**To do**
Gather from the material every line that contains the string "depth".

**Input for this task**
*** Begin section ***

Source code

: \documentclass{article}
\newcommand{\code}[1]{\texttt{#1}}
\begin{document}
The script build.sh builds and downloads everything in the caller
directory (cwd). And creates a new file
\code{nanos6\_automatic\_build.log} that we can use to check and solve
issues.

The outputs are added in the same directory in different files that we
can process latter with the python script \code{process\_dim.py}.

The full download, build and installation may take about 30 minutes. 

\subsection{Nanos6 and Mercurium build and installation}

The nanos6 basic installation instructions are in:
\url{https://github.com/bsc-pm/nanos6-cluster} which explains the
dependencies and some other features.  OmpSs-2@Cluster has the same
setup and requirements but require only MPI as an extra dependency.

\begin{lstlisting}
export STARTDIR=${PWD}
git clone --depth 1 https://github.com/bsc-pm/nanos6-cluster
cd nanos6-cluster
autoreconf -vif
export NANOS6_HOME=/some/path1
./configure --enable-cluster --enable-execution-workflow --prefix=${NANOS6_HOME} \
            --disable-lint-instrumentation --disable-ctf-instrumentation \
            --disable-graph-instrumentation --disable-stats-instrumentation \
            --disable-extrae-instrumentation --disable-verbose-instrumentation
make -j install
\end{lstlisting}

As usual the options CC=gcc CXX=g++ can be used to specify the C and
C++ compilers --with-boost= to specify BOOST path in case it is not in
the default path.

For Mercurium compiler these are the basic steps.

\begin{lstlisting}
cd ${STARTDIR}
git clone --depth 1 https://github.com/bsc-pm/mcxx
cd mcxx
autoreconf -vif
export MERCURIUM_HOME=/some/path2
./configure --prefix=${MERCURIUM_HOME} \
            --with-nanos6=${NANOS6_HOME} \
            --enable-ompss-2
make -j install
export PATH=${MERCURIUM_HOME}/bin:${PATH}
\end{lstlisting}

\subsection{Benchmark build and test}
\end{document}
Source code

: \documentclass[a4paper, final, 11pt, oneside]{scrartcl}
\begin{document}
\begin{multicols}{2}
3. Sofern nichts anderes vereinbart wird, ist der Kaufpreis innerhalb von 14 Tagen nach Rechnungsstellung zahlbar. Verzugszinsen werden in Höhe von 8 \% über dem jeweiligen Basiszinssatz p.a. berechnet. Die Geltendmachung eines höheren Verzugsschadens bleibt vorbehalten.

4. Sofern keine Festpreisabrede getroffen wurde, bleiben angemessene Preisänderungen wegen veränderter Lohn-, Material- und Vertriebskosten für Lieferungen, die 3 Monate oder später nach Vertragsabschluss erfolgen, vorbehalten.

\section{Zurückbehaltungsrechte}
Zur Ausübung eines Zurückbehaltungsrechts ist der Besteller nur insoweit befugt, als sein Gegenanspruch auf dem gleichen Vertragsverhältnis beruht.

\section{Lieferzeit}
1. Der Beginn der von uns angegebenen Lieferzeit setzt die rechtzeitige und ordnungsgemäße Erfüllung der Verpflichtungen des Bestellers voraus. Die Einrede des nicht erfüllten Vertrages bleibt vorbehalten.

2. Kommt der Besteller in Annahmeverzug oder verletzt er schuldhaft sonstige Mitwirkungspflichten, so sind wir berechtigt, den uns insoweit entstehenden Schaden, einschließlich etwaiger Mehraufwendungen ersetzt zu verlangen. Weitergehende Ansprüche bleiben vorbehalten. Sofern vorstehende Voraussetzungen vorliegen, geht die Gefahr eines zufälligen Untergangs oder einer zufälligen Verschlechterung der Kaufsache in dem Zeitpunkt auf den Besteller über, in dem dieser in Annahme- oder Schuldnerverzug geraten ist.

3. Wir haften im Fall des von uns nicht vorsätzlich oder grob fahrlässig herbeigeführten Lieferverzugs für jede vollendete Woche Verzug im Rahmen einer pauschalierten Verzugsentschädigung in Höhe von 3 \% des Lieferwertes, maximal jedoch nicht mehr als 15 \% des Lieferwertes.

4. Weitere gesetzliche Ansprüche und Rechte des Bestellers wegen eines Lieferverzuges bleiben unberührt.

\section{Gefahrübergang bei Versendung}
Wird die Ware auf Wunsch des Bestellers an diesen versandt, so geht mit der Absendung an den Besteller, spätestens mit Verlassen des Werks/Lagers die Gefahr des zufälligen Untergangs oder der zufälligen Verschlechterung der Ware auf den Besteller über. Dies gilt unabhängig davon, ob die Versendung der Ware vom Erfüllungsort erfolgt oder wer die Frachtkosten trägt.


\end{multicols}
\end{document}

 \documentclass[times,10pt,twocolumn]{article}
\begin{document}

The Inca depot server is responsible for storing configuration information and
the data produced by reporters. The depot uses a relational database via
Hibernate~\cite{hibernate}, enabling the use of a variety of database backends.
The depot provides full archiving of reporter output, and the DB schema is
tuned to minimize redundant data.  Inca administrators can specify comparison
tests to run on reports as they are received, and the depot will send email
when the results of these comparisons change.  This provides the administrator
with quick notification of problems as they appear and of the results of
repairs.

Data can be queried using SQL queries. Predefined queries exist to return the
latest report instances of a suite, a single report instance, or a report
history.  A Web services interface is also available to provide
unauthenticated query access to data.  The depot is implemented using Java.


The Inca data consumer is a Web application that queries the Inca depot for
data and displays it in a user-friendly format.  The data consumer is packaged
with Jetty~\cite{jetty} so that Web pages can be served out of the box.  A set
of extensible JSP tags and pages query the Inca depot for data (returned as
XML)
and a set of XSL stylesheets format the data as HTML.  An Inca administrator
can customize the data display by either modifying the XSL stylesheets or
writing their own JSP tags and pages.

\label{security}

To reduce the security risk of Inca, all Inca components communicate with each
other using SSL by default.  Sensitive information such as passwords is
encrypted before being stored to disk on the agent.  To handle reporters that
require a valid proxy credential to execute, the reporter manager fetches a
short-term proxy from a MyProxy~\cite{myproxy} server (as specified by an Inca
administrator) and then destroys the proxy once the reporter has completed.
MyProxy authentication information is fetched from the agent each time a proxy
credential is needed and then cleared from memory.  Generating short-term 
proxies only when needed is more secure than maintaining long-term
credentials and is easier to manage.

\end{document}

*** End section ***

**Task output**
git clone --depth 1 https://github.com/bsc-pm/nanos6-cluster
git clone --depth 1 https://github.com/bsc-pm/mcxx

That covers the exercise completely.